Outsourcing, insourcing and precarious labour issues at Colombo discussion

The Sunday Times
05 Jul 2015

A Colombo discussion on Monday on ‘labour issues and outsourcing trends’ triggered a debate on the meaning, definition and misconception of the word “outsourcing”. The three panellists at the monthly meeting of the Sunday Times Business Club (STBC) held on Monday at the Cinnamon Lakeside hotel, sometimes agreed, sometimes differed in their views on outsourcing.
At the end of the day (end of the meeting) however there appeared to be a clearer understanding of outsourcing, its advantages and disadvantages.

The panel comprised Ajantha Dharmasiri, Director and the Chairman of the Board of Management of the Postgraduate Institute of Management, University of Sri Jayawardenapura, Ravi Peiris, Director General/CEO, Employers Federation of Ceylon and Buddhima Padmasiri from the Collective for Economic Democratisation and their task was to analyse new trends in labour inclusive of outsourcing, temporary workers and the future of permanent employment.

Dr. Dharmasiri said outsourcing was not labour sourcing and noted that there was some misconception about what it meant.
He referred to the current existence of BPOs (Business Process Outsourcing), and said this activity has been there for many decades. He cited the example of the gardener, carpenter, security guard and other services that households and companies have sought over the years.

“The popular perspective is that outsourcing is a cost cutting mechanism but it is also because of a dearth of skills in that particular area of activity,” he said. Dr. Dharmasiri argued that unions could find fault and say this is a form of exploitation but the reality is that this practice has come to stay and the next step is in finding a right balance that would be beneficial to all a stakeholders.
Referring to the time when he was attached to Nestle, he said that the company outsourced labour but ensured that the providing company followed strict guidelines laid down by the company to ensure some equitability between permanent workers and hired workers.

Ravi Peiris also spoke on the misconception of the definition of outsourcing and said this is used liberally and loosely. He said outsourcing is where a company doesn’t get involved, for example, in the packaging segment of the business and asks a third party to handle this part. “Hiring outside labour is not outsourcing. But if you have two sets of workers (permanent and temporary) doing the same type work but on different terms and paid differently, then you would have a problem,” he said adding that under common law if workers do the same work but are paid differently, that becomes an issue.

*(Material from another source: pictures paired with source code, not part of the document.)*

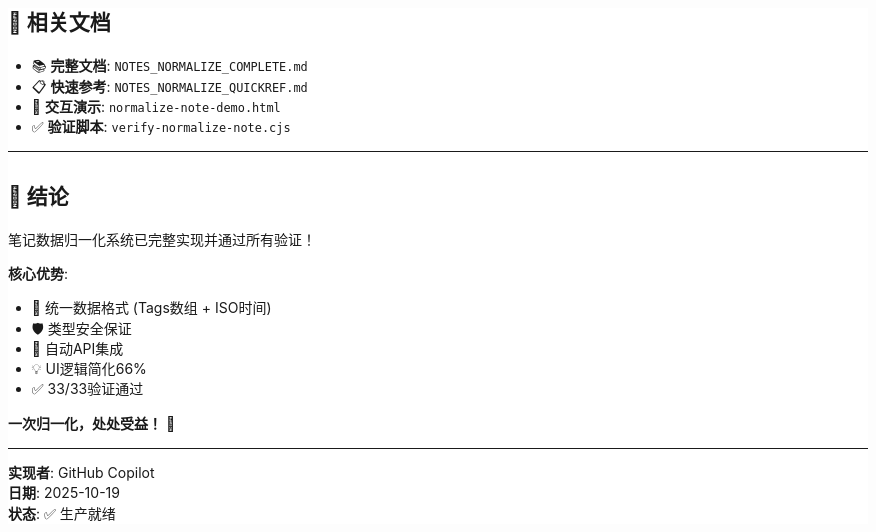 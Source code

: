 
## 🔗 相关文档

- 📚 **完整文档**: `NOTES_NORMALIZE_COMPLETE.md`
- 📋 **快速参考**: `NOTES_NORMALIZE_QUICKREF.md`
- 🎨 **交互演示**: `normalize-note-demo.html`
- ✅ **验证脚本**: `verify-normalize-note.cjs`

---

## 🎊 结论

笔记数据归一化系统已完整实现并通过所有验证！

**核心优势**:
- 🎯 统一数据格式 (Tags数组 + ISO时间)
- 🛡️ 类型安全保证
- 🚀 自动API集成
- 💡 UI逻辑简化66%
- ✅ 33/33验证通过

**一次归一化，处处受益！** 🚀

---

**实现者**: GitHub Copilot  
**日期**: 2025-10-19  
**状态**: ✅ 生产就绪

Ms. Padmasiri defined outsourcing as precarious forms of employment which is a problem both for workers and the society.
She said the whole idea of outsourcing and ‘insourcing’ labour has prevailed in Sri Lanka since the 1980s with economic liberalisation, especially in garment factories and other export-oriented production. Subcontracting was used as a strategy to reduce production costs by hiring cheap and flexible labour. But at present, the precarious workers, workers who are employed on temporary contracts for various durations has become a serious issue, she argued.

Precarious employment is visible in both high end and low end employment and at present, ‘manpower workers’ referring to workers who are in-sourced by a company through manpower agencies, a category of precarious form of employment, has become one of the most crucial issues facing labour.

She said at Sri Lanka Telecom (SLT) 27.2 per cent of the workers are precarious workers and quoted a union leader of the Bank Employees Union as saying that one-fifth of the workers in the state banks are manpower workers. She said 92 per cent of all temporary workers are in the private sector and added that at SLT, the minimum salary of a permanent worker can be as much as four times the manpower worker. Even in the banking sector the manpower workers obtain only one third of the pay received by permanent workers.

“If this (outsourcing/manpower workers’ trend) continues at the same pace, the future of workers is grim. Workplaces will have zero accountability towards the employee, and create a serious social and economic crisis for workers,” she said. Globally in business, outsourcing is defined as contracting out a business process to another party.

According to another definition, outsourcing is an arrangement in which one company provides services for another company that could also be or usually have been provided in-house. The club’s monthly meeting is co-sponsored by Commercial Bank and hosted by Cinnamon Lakeside.